> **Problem description**: Among the entries below, take the line with "-- test<br>" and the line with "## Ground Truth - Sparse Annotations", and output them and every line between them exactly, with nothing else.

Rendered images with source text:
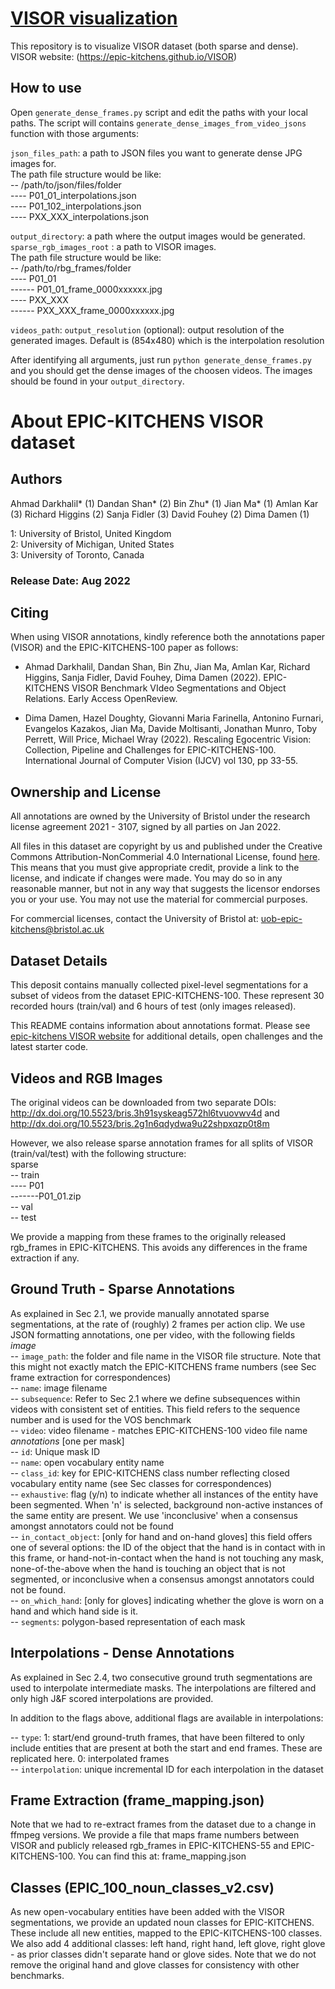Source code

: # [VISOR visualization](https://epic-kitchens.github.io/VISOR)
This repository is to visualize VISOR dataset (both sparse and dense). VISOR website: (https://epic-kitchens.github.io/VISOR)


## How to use
Open `generate_dense_frames.py` script and edit the paths with your local paths. The script will contains `generate_dense_images_from_video_jsons` function with those arguments:

`json_files_path`: a path to JSON files you want to generate dense JPG images for.<br /> The path file structure would be like:<br>
-- /path/to/json/files/folder<br>
---- P01_01_interpolations.json<br>
---- P01_102_interpolations.json<br>
---- PXX_XXX_interpolations.json<br>
 
`output_directory`: a path where the output images would be generated.<br />
`sparse_rgb_images_root` : a path to VISOR images.<br /> The path file structure would be like:<br>
-- /path/to/rbg_frames/folder<br>
---- P01_01<br>
------ P01_01_frame_0000xxxxxx.jpg<br>
---- PXX_XXX<br>
------ PXX_XXX_frame_0000xxxxxx.jpg<br>

`videos_path`:
`output_resolution` (optional): output resolution of the generated images. Default is (854x480) which is the interpolation resolution<br />

After identifying all arguments, just run `python generate_dense_frames.py` and you should get the dense images of the choosen videos. The images should be found in your `output_directory`.



# About EPIC-KITCHENS VISOR dataset


## Authors
Ahmad Darkhalil* (1) 
Dandan Shan* (2) 
Bin Zhu* (1) 
Jian Ma* (1) 
Amlan Kar (3) 
Richard Higgins (2) 
Sanja Fidler (3) 
David Fouhey (2) 
Dima Damen (1)<br>

1: University of Bristol, United Kingdom <br>
2: University of Michigan, United States <br>
3: University of Toronto, Canada <br>

### Release Date: Aug 2022

## Citing
When using VISOR annotations, kindly reference both the annotations paper (VISOR) and the EPIC-KITCHENS-100 paper as follows:

- Ahmad Darkhalil, Dandan Shan, Bin Zhu, Jian Ma, Amlan Kar, Richard Higgins, Sanja Fidler, David Fouhey, Dima Damen (2022). EPIC-KITCHENS VISOR Benchmark
VIdeo Segmentations and Object Relations. Early Access OpenReview.

- Dima Damen, Hazel Doughty, Giovanni Maria Farinella, Antonino Furnari, Evangelos Kazakos, Jian Ma, Davide Moltisanti, Jonathan Munro, Toby Perrett, Will Price, Michael Wray (2022). Rescaling Egocentric Vision: Collection, Pipeline and Challenges for EPIC-KITCHENS-100. International Journal of Computer Vision (IJCV) vol 130, pp 33-55.

## Ownership and License

All annotations are owned by the University of Bristol under the research license agreement 2021 - 3107, signed by all parties on Jan 2022.

All files in this dataset are copyright by us and published under the Creative Commons Attribution-NonCommerial 4.0 International License, found [here](https://creativecommons.org/licenses/by-nc/4.0/). This means that you must give appropriate credit, provide a link to the license, and indicate if changes were made. You may do so in any reasonable manner, but not in any way that suggests the licensor endorses you or your use. You may not use the material for commercial purposes.

For commercial licenses, contact the University of Bristol at: uob-epic-kitchens@bristol.ac.uk 

## Dataset Details

This deposit contains manually collected pixel-level segmentations for a subset of videos from the dataset EPIC-KITCHENS-100. These represent 30 recorded hours (train/val) and 6 hours of test (only images released).

This README contains information about annotations format.  Please see [epic-kitchens VISOR website](https://github.com/epic-kitchens/VISOR) for additional details, open challenges and the latest starter code.


## Videos and RGB Images

The original videos can be downloaded from two separate DOIs:
http://dx.doi.org/10.5523/bris.3h91syskeag572hl6tvuovwv4d 
and
http://dx.doi.org/10.5523/bris.2g1n6qdydwa9u22shpxqzp0t8m

However, we also release sparse annotation frames for all splits of VISOR (train/val/test) with the following structure:<br>
sparse <br>
-- train<br>
---- P01<br>
-------P01_01.zip<br>
-- val<br>
-- test<br>

We provide a mapping from these frames to the originally released rgb_frames in EPIC-KITCHENS. This avoids any differences in the frame extraction if any.

## Ground Truth - Sparse Annotations

As explained in Sec 2.1, we provide manually annotated sparse segmentations, at the rate of (roughly) 2 frames per action clip. We use JSON formatting annotations, one per video, with the following fields<br>
*image*<br>
-- `image_path`: the folder and file name in the VISOR file structure. Note that this might not exactly match the EPIC-KITCHENS frame numbers (see Sec frame extraction for correspondences)<br>
-- `name`: image filename<br>
-- `subsequence`: Refer to Sec 2.1 where we define subsequences within videos with consistent set of entities. This field refers to the sequence number and is used for the VOS benchmark<br>
-- `video`: video filename - matches EPIC-KITCHENS-100 video file name<br>
*annotations* [one per mask]<br>
-- `id`: Unique mask ID<br>
-- `name`: open vocabulary entity name<br>
-- `class_id`: key for EPIC-KITCHENS class number reflecting closed vocabulary entity name (see Sec classes for correspondences)<br>
-- `exhaustive`: flag (y/n) to indicate whether all instances of the entity have been segmented. When 'n' is selected, background non-active instances of the same entity are present. We use 'inconclusive' when a consensus amongst annotators could not be found<br>
-- `in_contact_object`: [only for hand and on-hand gloves] this field offers one of several options: the ID of the object that the hand is in contact with in this frame, or hand-not-in-contact when the hand is not touching any mask, none-of-the-above when the hand is touching an object that is not segmented, or inconclusive when a consensus amongst annotators could not be found.<br>
-- `on_which_hand`: [only for gloves] indicating whether the glove is worn on a hand and which hand side is it. <br>
-- `segments`: polygon-based representation of each mask<br>

## Interpolations - Dense Annotations

As explained in Sec 2.4, two consecutive ground truth segmentations are used to interpolate intermediate masks. The interpolations are filtered and only high J&F scored interpolations are provided.

In addition to the flags above, additional flags are available in interpolations:<br>

-- `type`: 1: start/end ground-truth frames, that have been filtered to only include entities that are present at both the start and end frames. These are replicated here. 0: interpolated frames<br>
-- `interpolation`: unique incremental ID for each interpolation in the dataset

## Frame Extraction (frame_mapping.json)

Note that we had to re-extract frames from the dataset due to a change in ffmpeg versions. We provide a file that maps frame numbers between VISOR and publicly released rgb_frames in EPIC-KITCHENS-55 and EPIC-KITCHENS-100.
You can find this at: frame_mapping.json

## Classes (EPIC_100_noun_classes_v2.csv)

As new open-vocabulary entities have been added with the VISOR segmentations, we provide an updated noun classes for EPIC-KITCHENS.
These include all new entities, mapped to the EPIC-KITCHENS-100 classes.
We also add 4 additional classes: left hand, right hand, left glove, right glove - as prior classes didn't separate hand or glove sides. Note that we do not remove the original hand and glove classes for consistency with other benchmarks.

> **Answer to this task**:
-- test<br>

We provide a mapping from these frames to the originally released rgb_frames in EPIC-KITCHENS. This avoids any differences in the frame extraction if any.

## Ground Truth - Sparse Annotations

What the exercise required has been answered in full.